Did you never read Suess? Yeesh. :D
And back to OP, so I don't get yelled at: I'm sure the curator and museum mamnagement could doublethink their way out of having ot attest to the age of the specimen in order to get the money.
And I will admit I never thought about the fact that buying this piece of history will have the unfortunate consequence of funding another source of myth-trying-to-pretend-to-be-science. Kind of sobering, that thought.
Lothian
19th January 2008, 12:21 AM
4,000, since it clearly died in the Flooooooood!You clearly have not read the museum's Q&A (http://mtblanco.com/Q_and_A.htm)Q. Do you think Noah took dinosaurs on the ark?
A. Absolutely. We can show you why.
UnrepentantSinner
19th January 2008, 12:25 AM
You clearly have not read the museum's Q&A (http://mtblanco.com/Q_and_A.htm)
You can't fool me - mammoths aren't dinosaurs!!!11!1!
Lothian
19th January 2008, 12:36 AM
You can't fool me - mammoths aren't dinosaurs!!!11!1!Oh you are right mammoths were around 65 million years after the dinorsaurs....... This must be a fossil from the future. Is that right my maths is a bit ropey.
.
UnrepentantSinner
19th January 2008, 08:54 AM
Oh you are right mammoths were around 65 million years after the dinorsaurs....... This must be a fossil from the future. Is that right my maths is a bit ropey.
That cinches it! Your time travelling "65 million year old" mammothosaur fossils could only have been planted during the Flood by The Deceiver, Satan, the Devil, 4,000 years ago to fool us.
(Note to lurkers, this response is only slightly less crazy than some of the ones I have heard Creationists give to evidence for evolution, palentology and standard geology{as opposed to so called "Flood Geology"}).
tsg
21st January 2008, 07:25 AM
;3351757']Did you never read Suess? Yeesh. :D
Yes, but I've read Prachett more recently, so that's what comes to mind.
UnrepentantSinner
21st January 2008, 10:11 PM
Local media did a story in the skull the other night and the spokeman for Heritage gave me hope.
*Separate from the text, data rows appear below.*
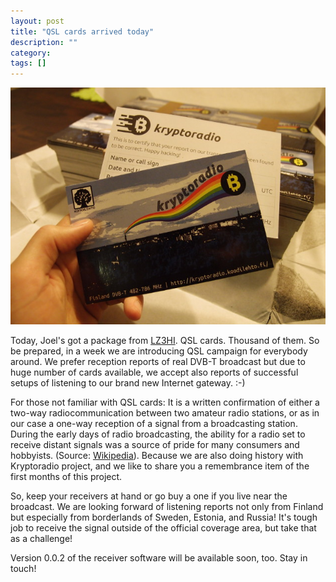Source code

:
 ```yaml
---
layout: post
title: "QSL cards arrived today"
description: ""
category: 
tags: []
---
```


![Kryptoradio QSL cards](/images/qsl_cards.jpg)

Today, Joel's got a package from
[LZ3HI](http://www.lz3hi.com/index1.htm). QSL cards. Thousand of
them. So be prepared, in a week we are introducing QSL campaign for
everybody around. We prefer reception reports of real DVB-T broadcast
but due to huge number of cards available, we accept also reports of
successful setups of listening to our brand new Internet gateway. :-)

For those not familiar with QSL cards: It is a written confirmation of
either a two-way radiocommunication between two amateur radio
stations, or as in our case a one-way reception of a signal from a
broadcasting station. During the early days of radio broadcasting, the
ability for a radio set to receive distant signals was a source of
pride for many consumers and hobbyists. (Source:
[Wikipedia](https://en.wikipedia.org/wiki/QSL_card)). Because we are
also doing history with Kryptoradio project, and we like to share you
a remembrance item of the first months of this project.

So, keep your receivers at hand or go buy a one if you live near the
broadcast. We are looking forward of listening reports not only from
Finland but especially from borderlands of Sweden, Estonia, and
Russia! It's tough job to receive the signal outside of the official
coverage area, but take that as a challenge!

Version 0.0.2 of the receiver software will be available soon,
too. Stay in touch!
It's their desire that a museum or benifactor will win the auction and display in/donate the skull to a proper science based museum.
biomorph
22nd January 2008, 06:14 AM
Seems to me they are up the creek without a paddle whether they sell it or not.
Either they do a deal with the "opposition" or die. I guess they reckon they can deal with the flack from the sale better than going bust. Money talks, and with the sale they can chat for ages.
A reality check is probably not on the agenda though.